#### INFORMATION SHOWN
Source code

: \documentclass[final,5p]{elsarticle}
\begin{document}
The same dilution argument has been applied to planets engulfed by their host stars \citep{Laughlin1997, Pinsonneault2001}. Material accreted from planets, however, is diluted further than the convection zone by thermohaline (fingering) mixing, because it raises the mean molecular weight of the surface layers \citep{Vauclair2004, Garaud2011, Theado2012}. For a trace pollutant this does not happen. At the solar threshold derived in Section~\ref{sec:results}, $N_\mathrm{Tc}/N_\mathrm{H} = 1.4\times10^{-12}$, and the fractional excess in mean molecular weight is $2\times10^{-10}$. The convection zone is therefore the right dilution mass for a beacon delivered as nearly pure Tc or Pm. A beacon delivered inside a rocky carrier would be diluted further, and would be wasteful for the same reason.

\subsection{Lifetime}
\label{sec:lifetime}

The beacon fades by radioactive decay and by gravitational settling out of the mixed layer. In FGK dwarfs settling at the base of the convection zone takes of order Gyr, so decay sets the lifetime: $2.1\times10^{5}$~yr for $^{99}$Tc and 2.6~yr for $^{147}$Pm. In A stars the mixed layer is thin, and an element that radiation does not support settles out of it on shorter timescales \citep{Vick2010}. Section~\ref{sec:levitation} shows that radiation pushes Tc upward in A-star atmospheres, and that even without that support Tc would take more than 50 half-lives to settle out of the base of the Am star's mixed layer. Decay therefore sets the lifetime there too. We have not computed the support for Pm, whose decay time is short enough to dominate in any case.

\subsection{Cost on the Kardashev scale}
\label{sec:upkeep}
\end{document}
########
#### INFORMATION SHOWN
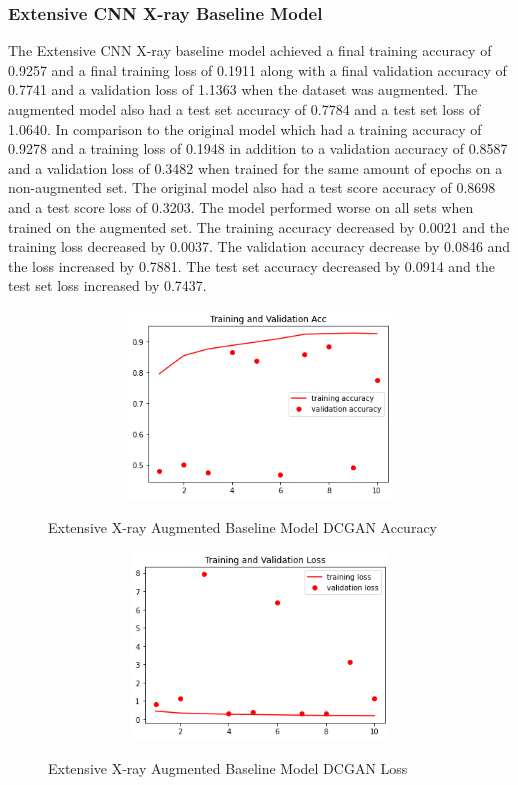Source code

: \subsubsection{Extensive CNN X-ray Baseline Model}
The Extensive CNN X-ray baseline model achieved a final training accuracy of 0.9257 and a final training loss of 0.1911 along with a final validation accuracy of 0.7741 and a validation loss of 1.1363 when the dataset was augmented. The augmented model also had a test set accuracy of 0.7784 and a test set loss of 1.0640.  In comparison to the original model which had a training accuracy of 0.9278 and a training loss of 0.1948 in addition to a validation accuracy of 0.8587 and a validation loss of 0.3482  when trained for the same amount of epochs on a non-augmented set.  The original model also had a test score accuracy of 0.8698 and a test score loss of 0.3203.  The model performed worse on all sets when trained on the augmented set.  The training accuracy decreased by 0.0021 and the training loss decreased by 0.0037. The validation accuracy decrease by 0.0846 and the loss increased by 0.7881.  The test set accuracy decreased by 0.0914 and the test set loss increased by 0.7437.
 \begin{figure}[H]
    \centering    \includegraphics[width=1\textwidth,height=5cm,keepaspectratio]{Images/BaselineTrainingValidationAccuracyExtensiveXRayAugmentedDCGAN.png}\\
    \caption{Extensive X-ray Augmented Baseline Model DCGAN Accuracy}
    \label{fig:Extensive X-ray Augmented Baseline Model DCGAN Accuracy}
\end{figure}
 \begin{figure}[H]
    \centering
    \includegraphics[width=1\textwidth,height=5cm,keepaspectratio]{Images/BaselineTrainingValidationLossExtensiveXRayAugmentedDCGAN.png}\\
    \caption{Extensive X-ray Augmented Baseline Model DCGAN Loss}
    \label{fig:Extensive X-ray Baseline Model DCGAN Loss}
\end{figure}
########
Using the records above, copy each line that contains "textwidth".

= OUTPUT BELOW =
    \centering    \includegraphics[width=1\textwidth,height=5cm,keepaspectratio]{Images/BaselineTrainingValidationAccuracyExtensiveXRayAugmentedDCGAN.png}\\
    \includegraphics[width=1\textwidth,height=5cm,keepaspectratio]{Images/BaselineTrainingValidationLossExtensiveXRayAugmentedDCGAN.png}\\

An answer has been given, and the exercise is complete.